Similarities: Like B. subtilis, B. coagulans is a spore-forming, lactic acid-producing probiotic with excellent stability. It is frequently used in combination with B. subtilis for gut health, IBS, and immune support. It shares the advantages of spore formation and is also used in both human and animal applications.

Bacillus clausii

Phylum: Bacillota (Family Bacillaceae)

Similarities: Another commercially important spore-forming probiotic, B. clausii is well-known for its use in antibiotic-associated diarrhea and respiratory infections. It is often used in multi-strain Bacillus formulations and shares the same benefits of stability and survival through the gastrointestinal tract.

Lacticaseibacillus casei (specifically strain Zhang)

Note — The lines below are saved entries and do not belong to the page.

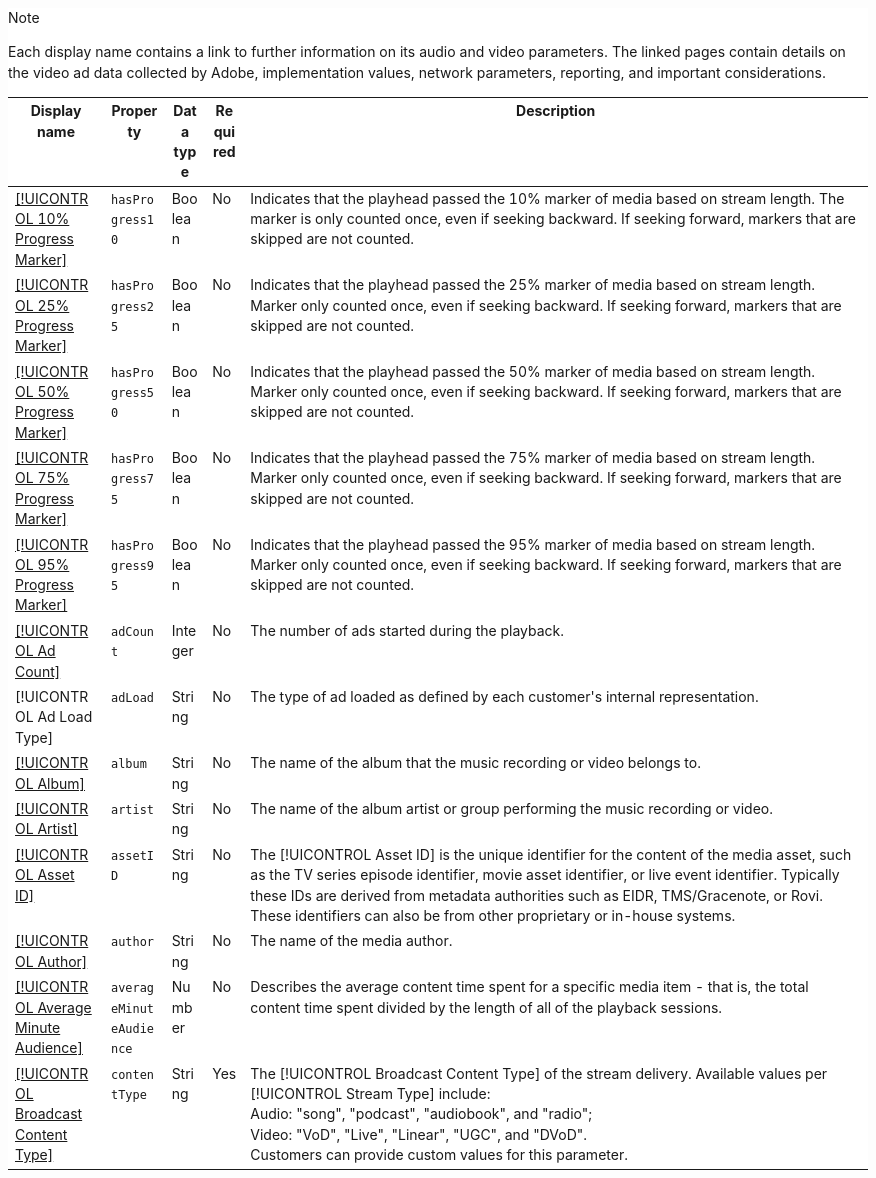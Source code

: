 >[!NOTE]
>
>Each display name contains a link to further information on its audio and video parameters. The linked pages contain details on the video ad data collected by Adobe, implementation values, network parameters, reporting, and important considerations. 

| Display name                                                                                                                                                                        | Property         | Data type | Required | Description                                                                            |
|-------------------------------------------------------------------------------------------------------------------------------------------------------------------------------------|------------------|-----------|----------|---------------------------------------------------------------------------------------|
| [[!UICONTROL 10% Progress Marker]](https://experienceleague.adobe.com/docs/media-analytics/using/implementation/variables/audio-video-parameters.html#ten-%25-progress-marker)      | `hasProgress10`   | Boolean |   No    | Indicates that the playhead passed the 10% marker of media based on stream length. The marker is only counted once, even if seeking backward. If seeking forward, markers that are skipped are not counted. |
| [[!UICONTROL 25% Progress Marker]](https://experienceleague.adobe.com/docs/media-analytics/using/implementation/variables/audio-video-parameters.html#twenty-five-%25-progress-marker)| `hasProgress25` | Boolean  |  No     | Indicates that the playhead passed the 25% marker of media based on stream length. Marker only counted once, even if seeking backward. If seeking forward, markers that are skipped are not counted. |
| [[!UICONTROL 50% Progress Marker]](https://experienceleague.adobe.com/docs/media-analytics/using/implementation/variables/audio-video-parameters.html#50%25-progress-marker)        | `hasProgress50`   | Boolean  |    No     | Indicates that the playhead passed the 50% marker of media based on stream length. Marker only counted once, even if seeking backward. If seeking forward, markers that are skipped are not counted. |
| [[!UICONTROL 75% Progress Marker]](https://experienceleague.adobe.com/docs/media-analytics/using/implementation/variables/audio-video-parameters.html#seventy-five-%25-progress-marker)| `hasProgress75` | Boolean  |   No      | Indicates that the playhead passed the 75% marker of media based on stream length. Marker only counted once, even if seeking backward. If seeking forward, markers that are skipped are not counted. |
| [[!UICONTROL 95% Progress Marker]](https://experienceleague.adobe.com/docs/media-analytics/using/implementation/variables/audio-video-parameters.html#ninety-five-%25-progress-marker)| `hasProgress95` | Boolean  |    No     | Indicates that the playhead passed the 95% marker of media based on stream length. Marker only counted once, even if seeking backward. If seeking forward, markers that are skipped are not counted. |
| [[!UICONTROL Ad Count]](https://experienceleague.adobe.com/docs/media-analytics/using/implementation/variables/audio-video-parameters.html#ad-count)                                | `adCount`          | Integer |    No     | The number of ads started during the playback. | 
| [!UICONTROL Ad Load Type]                                                                                                                                                           | `adLoad`          | String |   No      | The type of ad loaded as defined by each customer's internal representation. | 
| [[!UICONTROL Album]](https://experienceleague.adobe.com/docs/media-analytics/using/implementation/variables/audio-video-parameters.html#album)                                      | `album`           | String |    No     | The name of the album that the music recording or video belongs to. | 
| [[!UICONTROL Artist]](https://experienceleague.adobe.com/docs/media-analytics/using/implementation/variables/audio-video-parameters.html#artist)                                    | `artist`          | String |    No     | The name of the album artist or group performing the music recording or video. | 
| [[!UICONTROL Asset ID]](https://experienceleague.adobe.com/docs/media-analytics/using/implementation/variables/audio-video-parameters.html#asset-id)                                | `assetID`         | String  |   No      | The [!UICONTROL Asset ID] is the unique identifier for the content of the media asset, such as the TV series episode identifier, movie asset identifier, or live event identifier. Typically these IDs are derived from metadata authorities such as EIDR, TMS/Gracenote, or Rovi. These identifiers can also be from other proprietary or in-house systems. |
| [[!UICONTROL Author]](https://experienceleague.adobe.com/docs/media-analytics/using/implementation/variables/audio-video-parameters.html#author)                                    | `author`          | String |    No     | The name of the media author. | 
| [[!UICONTROL Average Minute Audience]](https://experienceleague.adobe.com/docs/media-analytics/using/implementation/variables/audio-video-parameters.html#average-minute-audience)  | `averageMinuteAudience`| Number |  No   | Describes the average content time spent for a specific media item - that is, the total content time spent divided by the length of all of the playback sessions. |
| [[!UICONTROL Broadcast Content Type]](https://experienceleague.adobe.com/docs/media-analytics/using/implementation/variables/audio-video-parameters.html#content-type)              | `contentType`     | String |    Yes   | The [!UICONTROL Broadcast Content Type] of the stream delivery. Available values per [!UICONTROL Stream Type] include:<br>Audio: "song", "podcast", "audiobook", and "radio";<br>Video: "VoD", "Live", "Linear", "UGC", and "DVoD".<br>Customers can provide custom values for this parameter. |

Phylum: Bacillota (Family Lactobacillaceae)

Similarities: While not spore-forming, L. casei Zhang has been shown in recent 2025 research to significantly enrich A. equolifaciens in the gut. It serves as an example of a probiotic that can modulate the microbiome to support other beneficial bacteria, a function that B. subtilis may also perform through oxygen consumption and SCFA production.

Nattokinase

Intervention: Enzyme derived from Bacillus subtilis var. natto

Similarities: This potent fibrinolytic enzyme is produced during the fermentation of soybeans by B. subtilis in natto. It is used as a supplement for cardiovascular health due to its ability to break down blood clots. It represents a specific bioactive component derived from B. subtilis.

Surfactin and Iturin

Intervention: Purified bioactive metabolites

Similarities: These lipopeptides are key mediators of B. subtilis's antimicrobial activity. Purified surfactin is studied for its potent biosurfactant and anti-mycoplasma properties, while iturin is a powerful antifungal agent. They represent the chemical weapons that give B. subtilis its competitive edge.

---

Disclaimer

Bacillus subtilis is a well-established probiotic with Generally Recognized as Safe (GRAS) status. However, its specific applications as a medical treatment for conditions like Crohn's disease are still under investigation in clinical trials. The effects can be strain-specific and context-dependent. This information is for educational purposes only and is not a substitute for professional medical advice. Always consult with a qualified healthcare provider before starting any new probiotic regimen, especially for individuals who are immunocompromised or have severe underlying health conditions.